* EXERCISE *
Below are some entries. Transcribe the lines from the one holding "# 2 Samuel 22:6" to the one holding "#### Get all", inclusive, but not the pictures among them.

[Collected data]
******

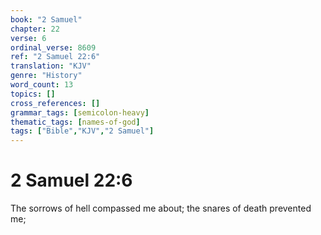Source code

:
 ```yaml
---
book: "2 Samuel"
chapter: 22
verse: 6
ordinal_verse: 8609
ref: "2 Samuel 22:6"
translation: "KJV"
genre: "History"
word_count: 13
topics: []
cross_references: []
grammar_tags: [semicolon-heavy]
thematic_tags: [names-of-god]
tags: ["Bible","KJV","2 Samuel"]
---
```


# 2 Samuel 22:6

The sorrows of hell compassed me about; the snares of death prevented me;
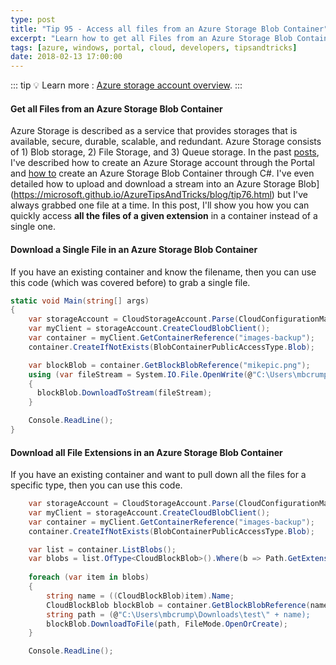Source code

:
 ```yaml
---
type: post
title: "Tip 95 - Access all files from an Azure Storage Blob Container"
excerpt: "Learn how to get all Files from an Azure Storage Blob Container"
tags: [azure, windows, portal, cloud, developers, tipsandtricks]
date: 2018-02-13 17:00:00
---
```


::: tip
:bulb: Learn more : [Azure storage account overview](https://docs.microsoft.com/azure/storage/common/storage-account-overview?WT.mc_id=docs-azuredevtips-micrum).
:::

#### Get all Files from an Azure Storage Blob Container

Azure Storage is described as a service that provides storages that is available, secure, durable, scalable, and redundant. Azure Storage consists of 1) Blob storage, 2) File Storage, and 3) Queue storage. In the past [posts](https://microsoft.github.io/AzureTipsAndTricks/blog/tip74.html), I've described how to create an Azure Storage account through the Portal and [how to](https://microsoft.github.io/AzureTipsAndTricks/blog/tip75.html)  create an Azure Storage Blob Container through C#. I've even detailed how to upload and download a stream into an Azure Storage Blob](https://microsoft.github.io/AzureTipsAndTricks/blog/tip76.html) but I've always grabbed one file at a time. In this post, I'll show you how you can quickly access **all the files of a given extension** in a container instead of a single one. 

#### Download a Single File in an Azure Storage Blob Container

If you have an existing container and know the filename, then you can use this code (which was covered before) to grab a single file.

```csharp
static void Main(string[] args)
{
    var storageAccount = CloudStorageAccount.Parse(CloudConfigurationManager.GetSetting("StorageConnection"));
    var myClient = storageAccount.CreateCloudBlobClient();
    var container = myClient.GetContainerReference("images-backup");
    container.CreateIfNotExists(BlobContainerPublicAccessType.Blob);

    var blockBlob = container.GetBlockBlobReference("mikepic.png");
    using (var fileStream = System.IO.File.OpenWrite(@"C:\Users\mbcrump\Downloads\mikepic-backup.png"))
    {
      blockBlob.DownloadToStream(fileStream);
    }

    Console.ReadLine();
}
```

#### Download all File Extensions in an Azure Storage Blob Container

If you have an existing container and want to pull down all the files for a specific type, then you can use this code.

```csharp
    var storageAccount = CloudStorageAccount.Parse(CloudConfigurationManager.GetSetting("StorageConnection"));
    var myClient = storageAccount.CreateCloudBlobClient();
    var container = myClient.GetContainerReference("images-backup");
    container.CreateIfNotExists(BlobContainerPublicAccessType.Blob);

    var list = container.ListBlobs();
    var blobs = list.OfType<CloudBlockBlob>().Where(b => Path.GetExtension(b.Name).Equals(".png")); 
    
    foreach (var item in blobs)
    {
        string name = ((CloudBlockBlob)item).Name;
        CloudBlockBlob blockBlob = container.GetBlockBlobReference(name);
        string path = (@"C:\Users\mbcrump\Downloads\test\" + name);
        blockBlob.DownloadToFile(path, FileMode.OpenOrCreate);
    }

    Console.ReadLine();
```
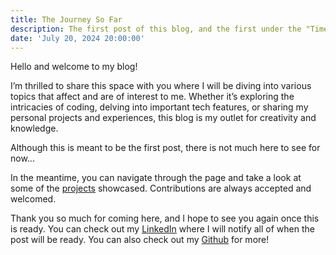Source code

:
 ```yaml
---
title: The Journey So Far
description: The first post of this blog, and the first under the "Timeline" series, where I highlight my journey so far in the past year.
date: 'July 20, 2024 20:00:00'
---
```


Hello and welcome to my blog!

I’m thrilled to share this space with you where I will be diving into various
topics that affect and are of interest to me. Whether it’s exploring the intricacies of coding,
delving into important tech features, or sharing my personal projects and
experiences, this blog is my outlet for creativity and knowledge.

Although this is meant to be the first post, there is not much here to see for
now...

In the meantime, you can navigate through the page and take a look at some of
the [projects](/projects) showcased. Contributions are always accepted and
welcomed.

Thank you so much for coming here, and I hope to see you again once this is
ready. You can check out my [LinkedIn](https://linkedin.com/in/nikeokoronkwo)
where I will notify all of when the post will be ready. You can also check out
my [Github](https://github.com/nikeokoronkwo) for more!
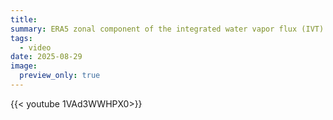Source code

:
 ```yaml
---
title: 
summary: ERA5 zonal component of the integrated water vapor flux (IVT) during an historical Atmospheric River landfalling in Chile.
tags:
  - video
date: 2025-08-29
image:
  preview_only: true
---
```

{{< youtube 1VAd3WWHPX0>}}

******

* OUTPUT FOR THIS TASK *
# 2 Samuel 22:6

The sorrows of hell compassed me about; the snares of death prevented me;
Source code

:
 ```yaml
---
type: post
title: "Tip 95 - Access all files from an Azure Storage Blob Container"
excerpt: "Learn how to get all Files from an Azure Storage Blob Container"
tags: [azure, windows, portal, cloud, developers, tipsandtricks]
date: 2018-02-13 17:00:00
---
```


::: tip
:bulb: Learn more : [Azure storage account overview](https://docs.microsoft.com/azure/storage/common/storage-account-overview?WT.mc_id=docs-azuredevtips-micrum).
:::

#### Get all Files from an Azure Storage Blob Container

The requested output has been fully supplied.